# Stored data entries
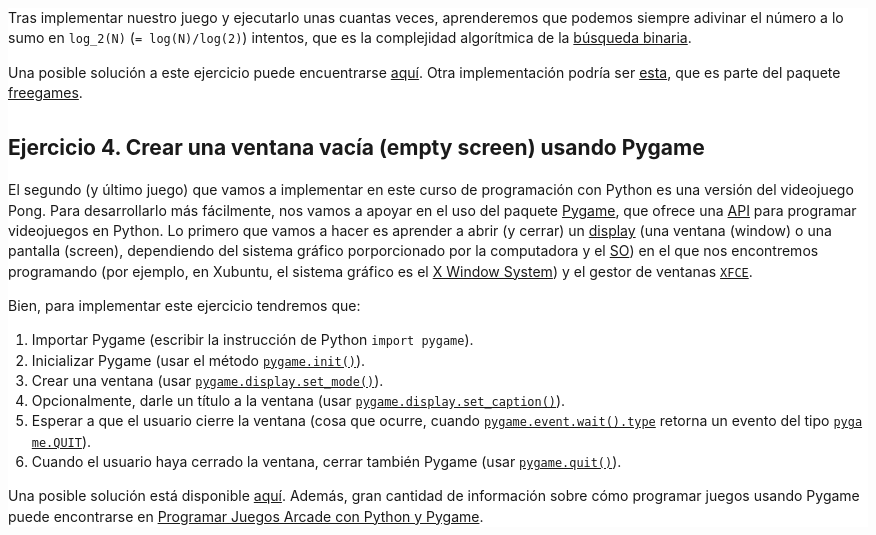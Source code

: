 Tras implementar nuestro juego y ejecutarlo unas cuantas veces, aprenderemos que podemos siempre adivinar el número a lo sumo en `log_2(N)` (`= log(N)/log(2)`) intentos, que es la complejidad algorítmica de la [búsqueda binaria](https://en.wikipedia.org/wiki/Binary_search_algorithm).

Una posible solución a este ejercicio puede
encuentrarse
[aquí](https://raw.githubusercontent.com/vicente-gonzalez-ruiz/YAPT/master/workshops/programacion_python_ESO/guess_the_number.py). Otra implementación podría ser [esta](https://github.com/grantjenks/free-python-games/blob/master/freegames/guess.py), que es parte del paquete [freegames](https://pypi.python.org/pypi/freegames).

## <a id="ejer_4"></a>Ejercicio 4. Crear una ventana vacía (empty screen) usando Pygame
El segundo (y último juego) que vamos a implementar en este curso de
programación con Python es una versión del videojuego Pong. Para
desarrollarlo más fácilmente, nos vamos a apoyar en el uso del paquete
[Pygame](https://www.pygame.org/news), que ofrece una
[API](https://en.wikipedia.org/wiki/API) para programar videojuegos en
Python. Lo primero que vamos a hacer es aprender a abrir (y cerrar) un
[display](https://www.pygame.org/docs/ref/display.html) (una ventana
(window) o una pantalla (screen), dependiendo del sistema gráfico
porporcionado por la computadora y el
[SO](https://es.wikipedia.org/wiki/Sistema_operativo)) en el que nos
encontremos programando (por ejemplo, en Xubuntu, el sistema gráfico
es el [X Window
System](https://es.wikipedia.org/wiki/Sistema_de_ventanas_X)) y el
gestor de ventanas [`XFCE`](https://www.xfce.org/).

Bien, para implementar este ejercicio tendremos que:

1. Importar Pygame (escribir la instrucción de Python `import
   pygame`).
2. Inicializar Pygame (usar el método
   [`pygame.init()`](https://www.pygame.org/docs/ref/pygame.html#pygame.init)).
3. Crear una ventana (usar
   [`pygame.display.set_mode()`](https://www.pygame.org/docs/ref/display.html#pygame.display.set_mode)).
4. Opcionalmente, darle un título a la ventana (usar
   [`pygame.display.set_caption()`](https://www.pygame.org/docs/ref/display.html#pygame.display.set_caption)).
5. Esperar a que el usuario cierre la ventana (cosa que ocurre, cuando
   [`pygame.event.wait().type`](https://www.pygame.org/docs/ref/event.html#pygame.event.wait)
   retorna un evento del tipo
   [`pygame.QUIT`](https://www.pygame.org/docs/ref/event.html)).
6. Cuando el usuario haya cerrado la ventana, cerrar también Pygame
   (usar
   [`pygame.quit()`](https://www.pygame.org/docs/ref/pygame.html#pygame.quit)).

Una posible solución está disponible [aquí](https://raw.githubusercontent.com/vicente-gonzalez-ruiz/YAPT/master/workshops/programacion_python_ESO/empty_display_v0.py). Además, gran cantidad de información sobre cómo programar juegos usando Pygame
puede encontrarse en [Programar Juegos Arcade con Python y
Pygame](http://programarcadegames.com/).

# To do
Filter the entries down to the lines that include the string "usuario".

# Expected answer
5. Esperar a que el usuario cierre la ventana (cosa que ocurre, cuando
6. Cuando el usuario haya cerrado la ventana, cerrar también Pygame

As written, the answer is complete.